Tracy Dell, practice manager, Plane Trees Group Practice
You need to audit how much paper you receive and generate in the practice and then locate the source of it. Most clinical correspondence is now received electronically but some practice staff still print it off to read, comment on, action or in some cases scan back into the system and save electronically.
Once you have assessed this you can devise a plan to reduce it. Papers can be shredded once scanned, filed and backed up in medical records systems which also reduces the need to store it.
Email can be used to save time and money. These systems are easy to install and user-friendly and can be configured to suit the practice as well as individual users.
Photocopying is also brings its own issues of paper wastage. Try scanning instead; saving and transmitting electronically where possible.

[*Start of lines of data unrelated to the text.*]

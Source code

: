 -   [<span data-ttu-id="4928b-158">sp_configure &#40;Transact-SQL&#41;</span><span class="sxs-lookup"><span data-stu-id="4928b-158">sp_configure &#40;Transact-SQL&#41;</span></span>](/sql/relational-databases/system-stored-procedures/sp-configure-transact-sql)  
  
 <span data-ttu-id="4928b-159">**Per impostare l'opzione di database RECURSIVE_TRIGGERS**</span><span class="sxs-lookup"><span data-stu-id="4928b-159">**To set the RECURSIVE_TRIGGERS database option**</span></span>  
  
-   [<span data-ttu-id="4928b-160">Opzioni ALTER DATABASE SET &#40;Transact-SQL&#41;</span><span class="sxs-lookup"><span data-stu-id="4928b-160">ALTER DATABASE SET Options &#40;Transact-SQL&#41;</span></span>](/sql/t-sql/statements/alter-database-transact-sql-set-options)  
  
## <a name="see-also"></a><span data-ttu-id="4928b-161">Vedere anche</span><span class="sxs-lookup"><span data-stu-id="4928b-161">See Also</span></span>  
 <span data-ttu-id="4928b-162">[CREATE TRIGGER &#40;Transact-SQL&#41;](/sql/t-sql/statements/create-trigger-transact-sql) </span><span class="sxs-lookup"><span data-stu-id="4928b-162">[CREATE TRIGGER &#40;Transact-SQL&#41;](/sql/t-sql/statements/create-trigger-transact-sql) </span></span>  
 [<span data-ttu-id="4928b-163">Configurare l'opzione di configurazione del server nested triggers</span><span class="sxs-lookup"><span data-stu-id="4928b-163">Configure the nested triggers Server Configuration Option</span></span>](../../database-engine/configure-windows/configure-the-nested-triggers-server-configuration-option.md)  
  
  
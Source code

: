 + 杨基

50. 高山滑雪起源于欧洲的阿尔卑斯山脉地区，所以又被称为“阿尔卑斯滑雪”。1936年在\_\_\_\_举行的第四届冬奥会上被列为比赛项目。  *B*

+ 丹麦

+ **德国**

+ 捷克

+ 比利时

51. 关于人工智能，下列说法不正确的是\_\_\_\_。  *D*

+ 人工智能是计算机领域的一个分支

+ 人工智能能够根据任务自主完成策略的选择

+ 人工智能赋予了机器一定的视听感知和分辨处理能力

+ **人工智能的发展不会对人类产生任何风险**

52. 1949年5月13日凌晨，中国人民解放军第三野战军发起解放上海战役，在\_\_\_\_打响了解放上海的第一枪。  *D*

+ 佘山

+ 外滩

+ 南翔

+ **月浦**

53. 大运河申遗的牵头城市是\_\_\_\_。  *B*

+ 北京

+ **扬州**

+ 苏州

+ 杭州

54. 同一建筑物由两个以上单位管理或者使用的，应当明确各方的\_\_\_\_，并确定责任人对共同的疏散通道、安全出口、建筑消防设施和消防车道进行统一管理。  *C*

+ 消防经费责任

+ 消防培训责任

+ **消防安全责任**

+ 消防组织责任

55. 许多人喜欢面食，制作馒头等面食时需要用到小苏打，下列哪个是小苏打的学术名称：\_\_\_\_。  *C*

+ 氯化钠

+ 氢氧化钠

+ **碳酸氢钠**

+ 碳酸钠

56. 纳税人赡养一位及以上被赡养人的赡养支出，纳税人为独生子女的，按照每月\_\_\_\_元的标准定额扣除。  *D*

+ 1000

Daniel Vincent, practice manager and managing partner, Ryalls Park Medical Centre
We look forward to the organisations around us moving towards electronic distribution of correspondence. With their support the need to scan incoming documents could be almost eliminated.
As a practice we are looking towards new technology to support patients contacting using electronic means. The release of Accurx, which is also known as SMS messaging has been liberating for our practice.
We have been able to significantly reduce the number of ‘please contact the practice’ letters we would normally send in the post.
We look forward to being able to deliver extended secure messages in the future.
Clive Elliott, business partner, Court Street Medical Practice
We support going paperless as much as possible and digitising all records. The difficulties are really down to cost.
A sleight of hand in the new GP contract is the £20m towards the cost of subject access requests. This sounds like a great deal of money when said in one go but this equates to about £2,000 for a practice of our size, with a list size of 6,000 patients.